§ **Required action**: Print, in exact form, the lines below from the one containing "Die Testklasse ist" through the one containing "eine normale Java-Klasse.", and omit all others.

* * * * * * *

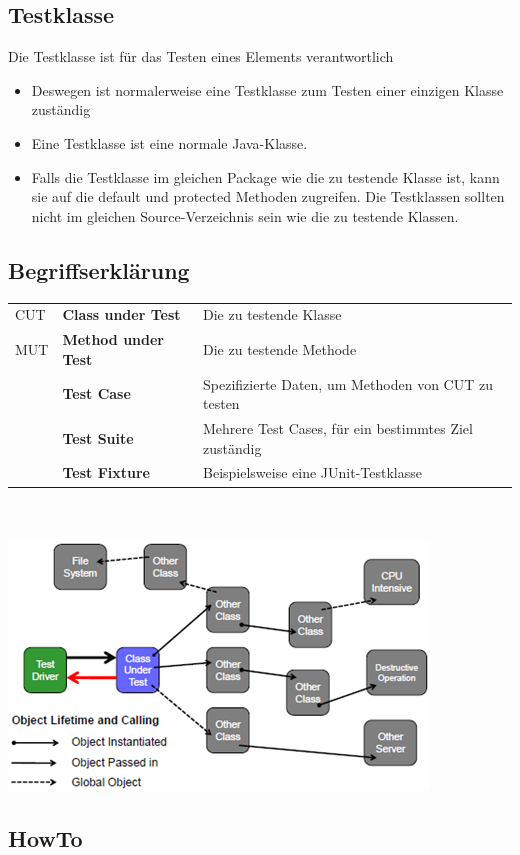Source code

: \documentclass[a4paper,10pt]{article}
\newcommand{\Bold}[1]{\textbf{#1}} %
\begin{document}
\subsection{Testklasse}
Die Testklasse ist für das Testen eines Elements verantwortlich
\begin{itemize}
	\item Deswegen ist normalerweise eine Testklasse zum Testen einer einzigen Klasse zuständig
	\item Eine Testklasse ist eine normale Java-Klasse.
	\item Falls die Testklasse im gleichen Package wie die zu testende Klasse ist, kann sie auf die default und protected Methoden zugreifen. Die Testklassen sollten nicht im gleichen Source-Verzeichnis sein wie die zu testende Klassen.
\end{itemize}

\subsection{Begriffserklärung}
\begin{tabular}{lll}
CUT&\Bold {Class under Test}&Die zu testende Klasse\\
MUT&\Bold {Method under Test}&Die zu testende Methode\\
&\Bold {Test Case}&Spezifizierte Daten, um Methoden von CUT zu testen\\
&\Bold {Test Suite}&Mehrere Test Cases, für ein bestimmtes Ziel zuständig\\
&\Bold {Test Fixture}&Beispielsweise eine JUnit-Testklasse\\
\end{tabular}\\ \\
\includegraphics[scale=1]{Begriffe.png}

\subsection{HowTo}
\end{document}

* * * * * * *

§ **Answer to this problem**:
Die Testklasse ist für das Testen eines Elements verantwortlich
\begin{itemize}
	\item Deswegen ist normalerweise eine Testklasse zum Testen einer einzigen Klasse zuständig
	\item Eine Testklasse ist eine normale Java-Klasse.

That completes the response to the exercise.